Mudanças no Direito Privado: será que agora o patrão pode não mais responder pelos atos dos seus empregados?
O Código Civil, por meio do artigo 932, inciso III, determina que: “São também responsáveis pela reparação civil: (...) o empregador ou comitente, por seus empregados, serviçais e prepostos, no exercício do trabalho que lhes competir, ou em razão dele”.
Claro que elemento
espiritual, o vínculo jurídico que liga o empregador ao empregado é o contrato
bilateral que entabularam, onde a prestação é um “fazer” pelo trabalhador e um “dar”
(remuneração) pelo patrão.
Pois bem. Agora com a
nova Declaração de Direitos de Liberdade Econômica (Lei 13.874/19), o
Código Civil sofreu uma alteração, estipulando, no artigo 113, § 2º, que “as
partes poderão livremente pactuar regras de interpretação, de preenchimento de
lacunas e de integração dos negócios jurídicos diversas daquelas previstas em
lei”.
A dúvida que colocamos
então é a seguinte: poderia – doravante – empregado e empregador, negociar,
combinar, estipular no contrato de emprego que o empregador não mais se
responsabiliza pelos atos do empregado, “no exercício do trabalho que lhes
competir, ou em razão dele”?
Quando se estuda
Obrigações, no âmbito do Direito Civil, descobrimos que sabemos quem são os
elementos subjetivos, ou seja, os sujeitos na relação obrigacional, isto é,
credor e devedor. Diferentemente do que no Direito de Propriedade, onde nas
relações de Direito Real, o devedor é indeterminado, um sujeito passivo
universal, onde toda a sociedade deve respeito ao meu direito de propriedade.
Logo, se estipularmos no
contrato de trabalho que o empregador não será responsável pelos atos e
omissões do empregado, estaríamos deixando claro quem é devedor e credor, aqui.
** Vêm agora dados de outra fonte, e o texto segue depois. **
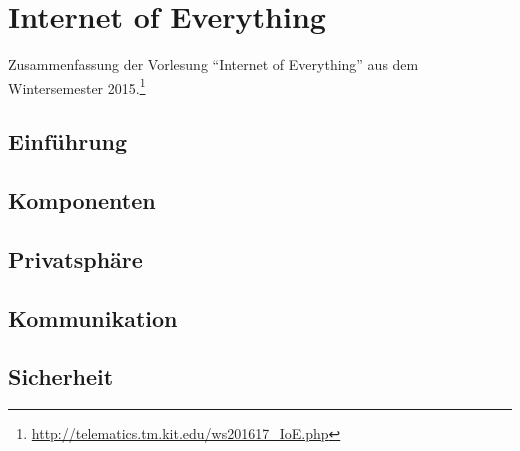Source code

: \chapter{Internet of Everything}

Zusammenfassung der Vorlesung "`Internet of Everything"' aus dem Wintersemester 2015.\footnote{\url{http://telematics.tm.kit.edu/ws201617_IoE.php}}

\section{Einführung}



\section{Komponenten}



\section{Privatsphäre}



\section{Kommunikation}



\section{Sicherheit}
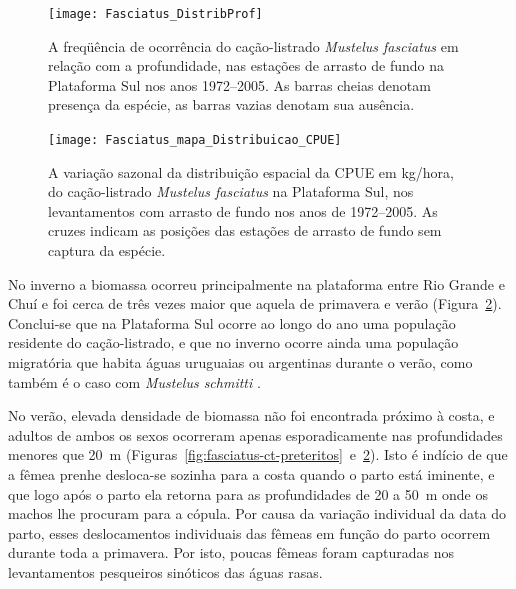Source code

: \documentclass[a4paper,11pt,twoside,showtrims,onecolumn,openright,final]{memoir}
\begin{document}
%
%

\begin{figure}
\begin{center}
\texttt{[image: Fasciatus\_DistribProf]}
\end{center}
\caption[A freqüência de ocorrência do cação-listrado \emph{Mustelus fasciatus} 
	em relação com a profundidade, nas estações de arrasto de 
	fundo na Plataforma Sul nos anos 1972--2005]
	{A freqüência de ocorrência do cação-listrado \emph{Mustelus fasciatus}
	em relação com a profundidade, nas estações de arrasto de 
	fundo na Plataforma Sul nos anos 1972--2005. 
	As barras cheias denotam presença da espécie, 
	as barras vazias denotam sua ausência.}
\label{fig:fo-fasciatus-profundidade}
\end{figure}


%
%

\begin{figure}
\begin{center}
\texttt{[image: Fasciatus\_mapa\_Distribuicao\_CPUE]}
\end{center}
\caption[Variação sazonal da distribuição espacial da CPUE em kg/hora, do cação-listrado \emph{Mustelus fasciatus}]
	{A variação sazonal da distribuição espacial da CPUE em kg/hora, do cação-listrado \emph{Mustelus fasciatus} 
	 na Plataforma Sul, nos levantamentos com arrasto de fundo nos anos de 1972--2005. 
	 As cruzes indicam as posições das estações de arrasto de fundo sem captura da espécie.}
\label{fig:fasciatus-mapacpue}
\end{figure}


No inverno a biomassa ocorreu principalmente na plataforma entre Rio Grande e Chuí e foi
cerca de três vezes maior que aquela de primavera e verão (Figura~\ref{fig:fasciatus-mapacpue}).
Conclui-se que na Plataforma Sul ocorre ao longo do ano uma população 
residente do cação-listrado, e que no inverno ocorre ainda uma população migratória 
que habita águas uruguaias ou argentinas durante o verão, como também é o caso 
com \emph{Mustelus schmitti} \citep{vooren1997}. %

No verão, elevada densidade de biomassa não foi encontrada próximo à costa, 
e adultos de ambos os sexos ocorreram apenas esporadicamente nas profundidades 
menores que 20~m (Figuras~\ref{fig:fasciatus-ct-preteritos}~e~\ref{fig:fasciatus-mapacpue}).
Isto é indício de que a fêmea prenhe desloca-se sozinha para a costa quando 
o parto está iminente, e que logo após o parto ela retorna para as profundidades 
de 20 a 50~m onde os machos lhe procuram para a cópula.
Por causa da variação individual da data do parto, esses deslocamentos 
individuais das fêmeas em função do parto ocorrem durante toda a primavera. 
Por isto, poucas fêmeas foram capturadas nos levantamentos 
pesqueiros sinóticos das águas rasas.
\end{document}
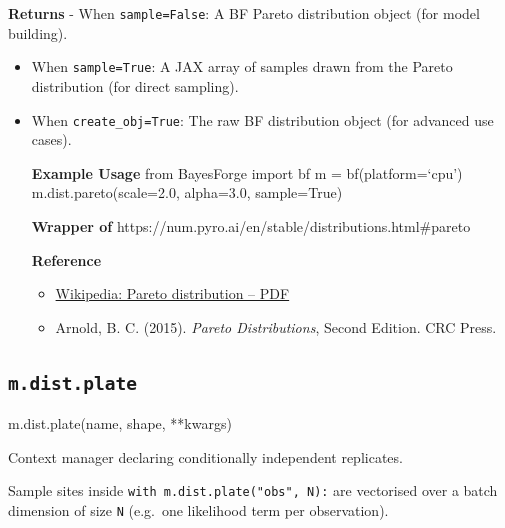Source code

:\documentclass[
  letterpaper,
  DIV=11,
  numbers=noendperiod]{scrartcl}
\newenvironment{Shaded}{\begin{snugshade}}{\end{snugshade}}
\newcommand{\NormalTok}[1]{\textcolor[rgb]{0.00,0.23,0.31}{#1}}
\newcommand{\OperatorTok}[1]{\textcolor[rgb]{0.37,0.37,0.37}{#1}}
\providecommand{\tightlist}{%
  \setlength{\itemsep}{0pt}\setlength{\parskip}{0pt}}\usepackage{longtable,booktabs,array}
\begin{document}
\textbf{Returns} - When \texttt{sample=False}: A BF Pareto distribution
object (for model building).

\begin{itemize}
\item
  When \texttt{sample=True}: A JAX array of samples drawn from the
  Pareto distribution (for direct sampling).
\item
  When \texttt{create\_obj=True}: The raw BF distribution object (for
  advanced use cases).

  \textbf{Example Usage} from BayesForge import bf m =
  bf(platform=`cpu') m.dist.pareto(scale=2.0, alpha=3.0, sample=True)

  \textbf{Wrapper of}
  https://num.pyro.ai/en/stable/distributions.html\#pareto

  \textbf{Reference}

  \begin{itemize}
  \tightlist
  \item
    \href{https://en.wikipedia.org/wiki/Pareto_distribution\#Probability_density_function}{Wikipedia:
    Pareto distribution -- PDF}
  \item
    Arnold, B. C. (2015). \emph{Pareto Distributions}, Second Edition.
    CRC Press.
  \end{itemize}
\end{itemize}

\subsection{\texorpdfstring{\texttt{m.dist.plate}}{m.dist.plate}}\label{plate}

\begin{Shaded}
\begin{Highlighting}[]
\NormalTok{m.dist.plate(name, shape, }\OperatorTok{**}\NormalTok{kwargs)}
\end{Highlighting}
\end{Shaded}

Context manager declaring conditionally independent replicates.

Sample sites inside \texttt{with\ m.dist.plate("obs",\ N):} are
vectorised over a batch dimension of size \texttt{N} (e.g.~one
likelihood term per observation).
\end{document}
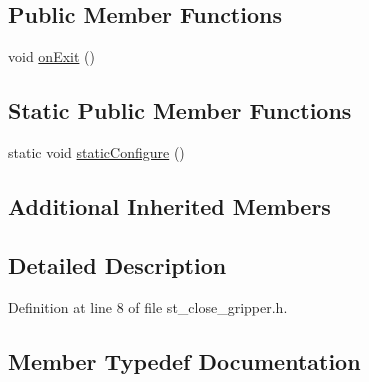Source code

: \subsection*{Public Member Functions}
\begin{DoxyCompactItemize}
\item 
void \hyperlink{structsm__fetch__two__table__pick__n__place__1_1_1pick__states_1_1StCloseGripper_adce3130d68e84e5432884872170e789f}{on\+Exit} ()
\end{DoxyCompactItemize}
\subsection*{Static Public Member Functions}
\begin{DoxyCompactItemize}
\item 
static void \hyperlink{structsm__fetch__two__table__pick__n__place__1_1_1pick__states_1_1StCloseGripper_abeb0ec2de7ddc46d2aa39c9050ad57b6}{static\+Configure} ()
\end{DoxyCompactItemize}
\subsection*{Additional Inherited Members}


\subsection{Detailed Description}


Definition at line 8 of file st\+\_\+close\+\_\+gripper.\+h.



\subsection{Member Typedef Documentation}
\mbox{\label{structsm__fetch__two__table__pick__n__place__1_1_1pick__states_1_1StCloseGripper_a767854cf0c9c0e8489cbae35c8e21b9f}} 
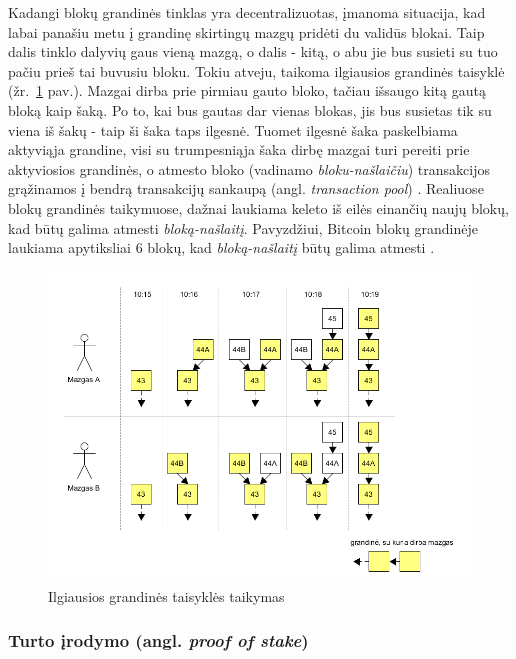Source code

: Kadangi blokų grandinės tinklas yra decentralizuotas, įmanoma situacija, kad labai panašiu metu į grandinę skirtingų mazgų pridėti du validūs blokai.
Taip dalis tinklo dalyvių gaus vieną mazgą, o dalis - kitą, o abu jie bus susieti su tuo pačiu prieš tai buvusiu bloku.
Tokiu atveju, taikoma ilgiausios grandinės taisyklė (žr.~\ref{fig:blockchainLongestRule} pav.). Mazgai dirba prie pirmiau gauto bloko,
tačiau išsaugo kitą gautą bloką kaip šaką. Po to, kai bus gautas dar vienas blokas, jis bus susietas tik su viena iš šakų - taip ši šaka taps ilgesnė. Tuomet
ilgesnė šaka paskelbiama aktyviąja grandine, visi su trumpesniąja šaka dirbę mazgai turi pereiti prie aktyviosios grandinės, o atmesto bloko (vadinamo \textit{bloku-našlaičiu}) transakcijos
grąžinamos į bendrą transakcijų sankaupą (angl. \textit{transaction pool}) \cite{SatoshiNakamoto}.
Realiuose blokų grandinės taikymuose, dažnai laukiama keleto iš eilės einančių naujų blokų, kad būtų galima atmesti \textit{bloką-našlaitį}. Pavyzdžiui,
Bitcoin blokų grandinėje laukiama apytiksliai 6 blokų, kad \textit{bloką-našlaitį} būtų galima atmesti \cite{Zheng2017}.


\begin{figure}[H]
    \centering
    \includegraphics[scale=0.6]{img/blockchainLongestRule}
    \caption{Ilgiausios grandinės taisyklės taikymas}
    \label{fig:blockchainLongestRule}
\end{figure}

\subsubsection{Turto įrodymo (angl. \textit{proof of stake})}

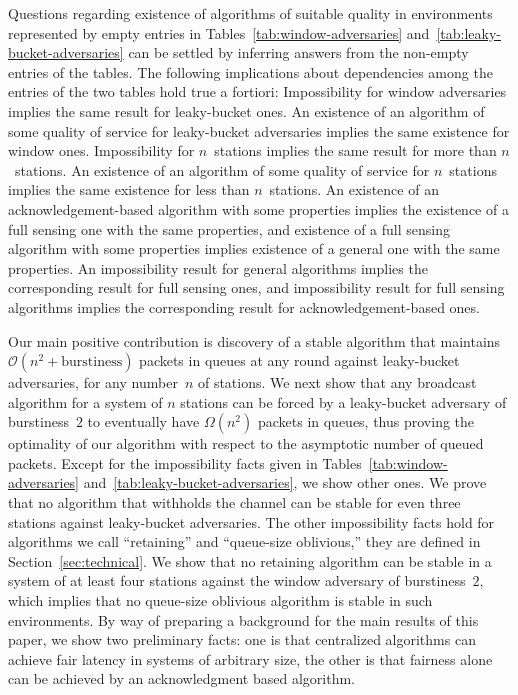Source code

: \documentclass[11pt]{article}
\newcommand{\cO}{\mathcal{O}}
\begin{document}
Questions regarding existence of algorithms of suitable quality in environments represented by  empty entries in Tables~\ref{tab:window-adversaries} and~\ref{tab:leaky-bucket-adversaries} can be settled by inferring answers from the non-empty  entries of the tables.
The following implications about dependencies among the entries of the two tables hold true a fortiori:
Impossibility for window  adversaries implies the same result for leaky-bucket ones.
An existence of an algorithm of some quality of service for leaky-bucket adversaries implies the  same existence for window ones.
Impossibility for $n$~stations implies the same result for more than $n$~stations.
An existence of an algorithm of some quality of service for $n$~stations implies the same existence for less than $n$~stations.
An existence of an acknowledgement-based algorithm with some properties implies the existence of a full sensing one with the same properties, and existence of a full sensing  algorithm with some properties implies existence of a general one with the same properties.
An impossibility result for general algorithms implies the corresponding result for full sensing ones, and impossibility result for full sensing algorithms implies the corresponding result for acknowledgement-based ones.

Our main positive contribution is discovery of a stable algorithm that maintains $\cO(n^2+\text{burstiness})$ packets in queues at any round against leaky-bucket adversaries, for any number~$n$ of stations.
We next show that any broadcast algorithm for a system of $n$ stations can be forced by a leaky-bucket adversary of burstiness~$2$ to eventually  have $\Omega(n^2)$ packets in queues, thus proving the optimality of our algorithm with respect to the asymptotic number of queued packets.
Except for the impossibility facts given in Tables~\ref{tab:window-adversaries} and~\ref{tab:leaky-bucket-adversaries}, we show other ones.
We prove that no algorithm that withholds the channel can be stable for even three stations against leaky-bucket adversaries.
The other impossibility facts hold for algorithms we call ``retaining'' and ``queue-size oblivious,'' they are defined in Section~\ref{sec:technical}.
We show that no retaining algorithm can be stable in a system of at least four stations against the window adversary of burstiness~$2$, which implies that no queue-size oblivious algorithm is stable in such environments.
By way of preparing a background for the main results of this paper, we show two preliminary facts: one is that centralized algorithms can achieve fair latency in systems of arbitrary size, the other is that fairness alone can be achieved by an acknowledgment based algorithm.
\end{document}
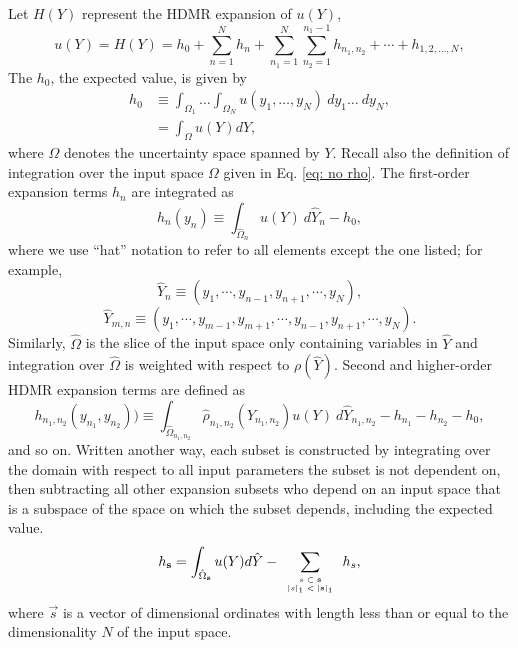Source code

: Let $H(Y)$
represent the HDMR expansion of $u(Y)$,
\begin{equation}\label{eq:anova}
  u(Y) = H(Y) = h_0 + \sum_{n=1}^N h_n + \sum_{n_1=1}^N \sum_{n_2=1}^{n_1-1} h_{n_1,n_2} + \cdots +
  h_{1,2,\ldots,N},
\end{equation}
The $h_0$, the expected value, is given by
\begin{align}\label{eq:hdmr 0}
  h_0 &\equiv \int_{\Omega_1} \ldots\int_{\Omega_N} u(y_1,\ldots,y_N)\ dy_1\ldots\ dy_N, \\
    &= \int_\Omega u(Y) dY,
\end{align}
where $\Omega$ denotes the uncertainty space spanned by $Y$.
Recall also the definition of integration over the input space $\Omega$ given in Eq. \ref{eq: no rho}.  The first-order 
expansion terms $h_n$ are integrated as
\begin{equation}\label{eq:hdmr 1}
  h_n(y_n) \equiv \int_{\hat\Omega_n} u(Y)\ d\hat Y_n - h_0,
\end{equation}
where we use ``hat'' notation to refer to all elements except the one listed; for example,
\begin{equation}
  \hat Y_n \equiv (y_1,\cdots,y_{n-1},y_{n+1},\cdots,y_N),
\end{equation}
\begin{equation}
  \hat Y_{m,n} \equiv (y_1,\cdots,y_{m-1},y_{m+1},\cdots,y_{n-1},y_{n+1},\cdots,y_N).
\end{equation}
Similarly, $\hat\Omega$ is the slice of the input space only containing variables in $\hat Y$ and integration
over $\hat\Omega$ is weighted with respect to $\rho(\hat Y)$.
Second and higher-order HDMR expansion terms are defined as
\begin{equation}\label{eq:hdmr 2}
  h_{n_1,n_2}(y_{n_1},y_{n_2})) \equiv \int_{\hat\Omega_{n_1,n_2}} \hat\rho_{n_1,n_2}(\hat Y_{n_1,n_2}) u(Y)\
      d\hat Y_{n_1,n_2} - h_{n_1} - h_{n_2} - h_0,
\end{equation}
and so on.  Written another way, each subset is constructed by integrating over the domain with respect to all
input parameters the subset is not dependent on, then subtracting all other expansion subsets who depend on an
input space that is a subspace of the space on which the subset depends, including the expected value.
\begin{equation}
  h_{\vec s} = \int_{\hat\Omega_{\vec s}} u(Y)d\hat Y - \mlsum{s \subset \vec s\\|s|_1<|\vec s|_1}{} h_s,
\end{equation}
where $\vec s$ is a vector of dimensional ordinates with length less than or equal to the dimensionality $N$
of the input space.

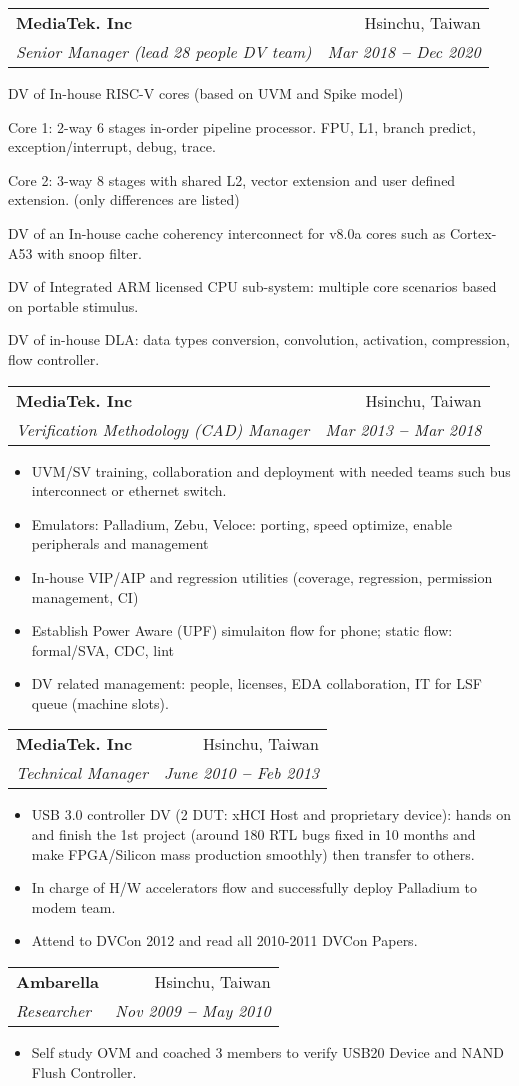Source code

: \documentclass[letterpaper,11pt]{article}
\makeatletter
\newcommand{\resumeItem}[1]{
  \item\small{
    {#1 \vspace{-2pt}}
  }
}
\newcommand{\resumeSubheading}[4]{
  \vspace{-2pt}\item
    \begin{tabular*}{0.97\textwidth}[t]{l@{\extracolsep{\fill}}r}
      \textbf{#1} & #2 \\
      \textit{\small#3} & \textit{\small #4} \\
    \end{tabular*}\vspace{-7pt}
}
\newcommand{\resumeSubHeadingListStart}{\begin{itemize}[leftmargin=0.15in, label={}]}
\newcommand{\resumeSubHeadingListEnd}{\end{itemize}}
\newcommand{\resumeItemListStart}{\begin{itemize}}
\newcommand{\resumeItemListEnd}{\end{itemize}\vspace{-5pt}}
\makeatother
\begin{document}
    \resumeSubheading
      {MediaTek. Inc}{Hsinchu, Taiwan}
      {Senior Manager (lead 28 people DV team)}{Mar 2018 \textbf{--} Dec 2020}
        \resumeItemListStart
	    \resumeItem{DV of In-house RISC-V cores (based on UVM and Spike model)}
                \resumeSubHeadingListStart
	\small{\item{ Core 1: 2-way 6 stages in-order pipeline processor. FPU, L1, branch predict, exception/interrupt, debug, trace.}}
	\small{\item{ Core 2: 3-way 8 stages with shared L2, vector extension and user defined extension. (only differences are listed)}}
                \resumeSubHeadingListEnd
    
	    \resumeItem{DV of an In-house cache coherency interconnect for v8.0a cores such as Cortex-A53 with snoop filter.}
	    \resumeItem{DV of Integrated ARM licensed CPU sub-system: multiple core scenarios based on portable stimulus.}
	    \resumeItem{DV of in-house DLA: data types conversion, convolution, activation, compression, flow controller.}
        \resumeItemListEnd

    \resumeSubheading
      {MediaTek. Inc}{Hsinchu, Taiwan}
      {Verification Methodology (CAD) Manager}{Mar 2013 \textbf{--} Mar 2018}
        \resumeItemListStart
	    \resumeItem{UVM/SV training, collaboration and deployment with needed teams such bus interconnect or ethernet switch.}
	    \resumeItem{Emulators: Palladium, Zebu, Veloce: porting, speed optimize, enable peripherals and management}
	    \resumeItem{In-house VIP/AIP and regression utilities (coverage, regression, permission management, CI)}
	    \resumeItem{Establish Power Aware (UPF) simulaiton flow for phone; static flow: formal/SVA, CDC, lint}
	    \resumeItem{DV related management: people, licenses, EDA collaboration, IT for LSF queue (machine slots).}
        \resumeItemListEnd

     \resumeSubheading
      {MediaTek. Inc}{Hsinchu, Taiwan}
      {Technical Manager}{June 2010 \textbf{--} Feb 2013}
        \resumeItemListStart
	    \resumeItem{USB 3.0 controller DV (2 DUT: xHCI Host and proprietary device): hands on and finish the 1st project (around 180 RTL bugs fixed in 10 months and make FPGA/Silicon mass production smoothly) then transfer to others.}
	    \resumeItem{In charge of H/W accelerators flow and successfully deploy Palladium to modem team.}
	    \resumeItem{Attend to DVCon 2012 and read all 2010-2011 DVCon Papers.}
        \resumeItemListEnd

      \resumeSubheading
      {Ambarella}{Hsinchu, Taiwan}
      {Researcher}{Nov 2009 \textbf{--} May 2010}
        \resumeItemListStart
	    \resumeItem{Self study OVM and coached 3 members to verify USB20 Device and NAND Flush Controller.}
        \resumeItemListEnd
   
\end{document}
E, mais... o novo artigo 421-A do Código Civil estipula, em seu inciso II, que
as partes podem definir “a alocação dos riscos”, e isto deve ser respeitado e
observada.
Tudo isto reforçado pelo
novo parágrafo único do artigo 421 do Código Civil, que determina – nos contratos
– o “princípio da intervenção mínima”.
Dois obstáculos para esta
negociação de troca de responsabilidade:
a) o primeiro estaria no
parágrafo único do artigo 2035, também do Código Civil, verbis: “Nenhuma
convenção prevalecerá se contrariar preceitos de ordem pública, tais como os
estabelecidos por este Código para assegurar a função social da propriedade e
dos contratos”. Com certeza o artigo 932 do Código Civil é norma de ordem
pública, e o contrato entre empregado e empregador que estipulasse a troca de
responsabilidade seria nulo.;
b) o segundo, está
previsto no caput do artigo 2º da CLT, que prevê que o empregador é quem corre
os riscos do negócio. Mas, a expressão “riscos” é típica de “cláusula aberta”,
genérica, permitindo intepretações, já que não está pormenorizado quais seriam
estes riscos, e se poderiam ser negociados, ainda mais agora, que a Reforma
Trabalhista trouxe a figura do trabalhador hipersuficiente (CLT, 444).
Aliás, vale a pena
colocar aqui o texto do artigo 444, da CLT:
‘Art. 444 - As relações
contratuais de trabalho podem ser objeto de livre estipulação das partes
interessadas em tudo quanto não contravenha às disposições de proteção ao
trabalho, aos contratos coletivos que lhes sejam aplicáveis e às decisões das
autoridades competentes.
Parágrafo único. A livre estipulação
a que se refere o caput deste
artigo aplica-se às hipóteses previstas no art. 611-A
desta Consolidação, com a mesma eficácia legal e preponderância
sobre os instrumentos coletivos, no caso de empregado portador de diploma de
nível superior e que perceba salário mensal igual ou superior a duas vezes o
limite máximo dos benefícios do Regime Geral de Previdência Social”.
Com efeito, em que pese o
parágrafo único do artigo 2035 do Código Civil, e os riscos do negócio de que
trata o artigo 2º da CLT, será que não cabe uma nova intepretação, correção e
integração normativa, ainda mais com estes recentes artigos colocados pela
Declaração dos Direitos de Liberdade Econômica (421-A; parágrafo único do art.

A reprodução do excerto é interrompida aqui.